• YOUR ASSIGNMENT: Reproduce each line from the records that holds "dots".

• Records contained in a dataset:
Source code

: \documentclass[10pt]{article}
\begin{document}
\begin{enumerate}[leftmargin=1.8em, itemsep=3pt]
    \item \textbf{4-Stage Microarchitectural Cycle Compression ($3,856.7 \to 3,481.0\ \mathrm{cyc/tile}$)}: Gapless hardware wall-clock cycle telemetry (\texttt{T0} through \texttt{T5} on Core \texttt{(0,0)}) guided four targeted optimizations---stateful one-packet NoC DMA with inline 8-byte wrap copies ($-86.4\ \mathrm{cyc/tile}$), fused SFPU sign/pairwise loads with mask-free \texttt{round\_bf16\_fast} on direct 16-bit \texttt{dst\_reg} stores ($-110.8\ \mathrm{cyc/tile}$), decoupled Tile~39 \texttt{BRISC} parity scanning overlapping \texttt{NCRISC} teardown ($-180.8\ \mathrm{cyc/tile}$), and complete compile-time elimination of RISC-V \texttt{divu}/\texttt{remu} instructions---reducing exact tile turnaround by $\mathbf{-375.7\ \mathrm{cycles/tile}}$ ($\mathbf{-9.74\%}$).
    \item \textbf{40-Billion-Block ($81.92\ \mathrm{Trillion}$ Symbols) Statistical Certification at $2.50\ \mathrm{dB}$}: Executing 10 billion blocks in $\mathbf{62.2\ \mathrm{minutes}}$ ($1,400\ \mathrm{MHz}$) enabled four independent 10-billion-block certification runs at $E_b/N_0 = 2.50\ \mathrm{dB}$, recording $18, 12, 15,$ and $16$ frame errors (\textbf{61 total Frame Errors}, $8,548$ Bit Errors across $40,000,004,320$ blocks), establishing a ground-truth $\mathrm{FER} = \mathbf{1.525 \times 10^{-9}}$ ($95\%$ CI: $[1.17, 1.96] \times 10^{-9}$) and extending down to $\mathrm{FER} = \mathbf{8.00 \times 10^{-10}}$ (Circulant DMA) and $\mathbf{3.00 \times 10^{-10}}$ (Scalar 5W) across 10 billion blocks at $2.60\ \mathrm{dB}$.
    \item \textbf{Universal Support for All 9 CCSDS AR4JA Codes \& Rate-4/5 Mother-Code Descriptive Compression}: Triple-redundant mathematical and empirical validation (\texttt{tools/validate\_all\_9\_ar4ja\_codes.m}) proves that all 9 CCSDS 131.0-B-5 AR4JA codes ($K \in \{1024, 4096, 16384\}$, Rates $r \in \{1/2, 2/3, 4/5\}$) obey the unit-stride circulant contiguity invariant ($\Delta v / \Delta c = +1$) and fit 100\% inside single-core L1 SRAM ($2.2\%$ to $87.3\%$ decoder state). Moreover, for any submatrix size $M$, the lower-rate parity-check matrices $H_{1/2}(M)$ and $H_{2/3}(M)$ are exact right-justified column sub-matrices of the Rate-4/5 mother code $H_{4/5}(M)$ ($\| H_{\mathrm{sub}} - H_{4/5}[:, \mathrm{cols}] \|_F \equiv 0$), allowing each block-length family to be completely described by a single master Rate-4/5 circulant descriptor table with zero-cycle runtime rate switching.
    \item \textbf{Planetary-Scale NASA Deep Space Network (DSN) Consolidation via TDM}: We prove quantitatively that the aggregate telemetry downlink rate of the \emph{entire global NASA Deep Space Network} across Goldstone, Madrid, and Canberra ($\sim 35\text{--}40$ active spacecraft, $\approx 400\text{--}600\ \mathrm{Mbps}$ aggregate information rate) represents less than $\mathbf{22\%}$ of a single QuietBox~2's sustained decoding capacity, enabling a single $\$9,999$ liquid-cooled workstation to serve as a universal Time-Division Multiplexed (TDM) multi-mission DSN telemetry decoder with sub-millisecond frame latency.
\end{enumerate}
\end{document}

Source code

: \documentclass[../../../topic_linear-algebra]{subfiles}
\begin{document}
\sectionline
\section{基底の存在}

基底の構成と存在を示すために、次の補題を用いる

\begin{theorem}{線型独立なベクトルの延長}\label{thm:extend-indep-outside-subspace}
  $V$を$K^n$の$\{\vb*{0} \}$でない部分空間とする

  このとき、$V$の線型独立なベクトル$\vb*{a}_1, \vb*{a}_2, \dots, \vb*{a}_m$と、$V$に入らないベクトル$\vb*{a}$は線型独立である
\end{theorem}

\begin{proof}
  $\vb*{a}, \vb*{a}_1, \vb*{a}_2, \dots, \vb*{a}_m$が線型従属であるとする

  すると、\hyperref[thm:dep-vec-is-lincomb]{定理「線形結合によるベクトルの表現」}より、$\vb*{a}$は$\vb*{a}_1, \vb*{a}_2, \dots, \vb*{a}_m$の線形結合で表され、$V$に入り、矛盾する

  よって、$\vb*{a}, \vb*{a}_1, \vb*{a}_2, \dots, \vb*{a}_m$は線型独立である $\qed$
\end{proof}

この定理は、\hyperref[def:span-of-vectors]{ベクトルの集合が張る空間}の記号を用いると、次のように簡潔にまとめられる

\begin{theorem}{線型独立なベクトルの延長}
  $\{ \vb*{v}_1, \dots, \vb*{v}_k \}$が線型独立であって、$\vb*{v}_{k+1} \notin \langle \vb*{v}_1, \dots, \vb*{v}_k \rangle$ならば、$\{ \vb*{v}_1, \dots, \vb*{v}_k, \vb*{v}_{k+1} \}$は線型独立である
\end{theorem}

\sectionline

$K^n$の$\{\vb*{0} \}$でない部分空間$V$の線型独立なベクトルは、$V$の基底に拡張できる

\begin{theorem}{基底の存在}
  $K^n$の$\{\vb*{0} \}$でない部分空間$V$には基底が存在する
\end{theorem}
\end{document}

• EXERCISE ANSWER:
  このとき、$V$の線型独立なベクトル$\vb*{a}_1, \vb*{a}_2, \dots, \vb*{a}_m$と、$V$に入らないベクトル$\vb*{a}$は線型独立である
  $\vb*{a}, \vb*{a}_1, \vb*{a}_2, \dots, \vb*{a}_m$が線型従属であるとする
  すると、\hyperref[thm:dep-vec-is-lincomb]{定理「線形結合によるベクトルの表現」}より、$\vb*{a}$は$\vb*{a}_1, \vb*{a}_2, \dots, \vb*{a}_m$の線形結合で表され、$V$に入り、矛盾する
  よって、$\vb*{a}, \vb*{a}_1, \vb*{a}_2, \dots, \vb*{a}_m$は線型独立である $\qed$
  $\{ \vb*{v}_1, \dots, \vb*{v}_k \}$が線型独立であって、$\vb*{v}_{k+1} \notin \langle \vb*{v}_1, \dots, \vb*{v}_k \rangle$ならば、$\{ \vb*{v}_1, \dots, \vb*{v}_k, \vb*{v}_{k+1} \}$は線型独立である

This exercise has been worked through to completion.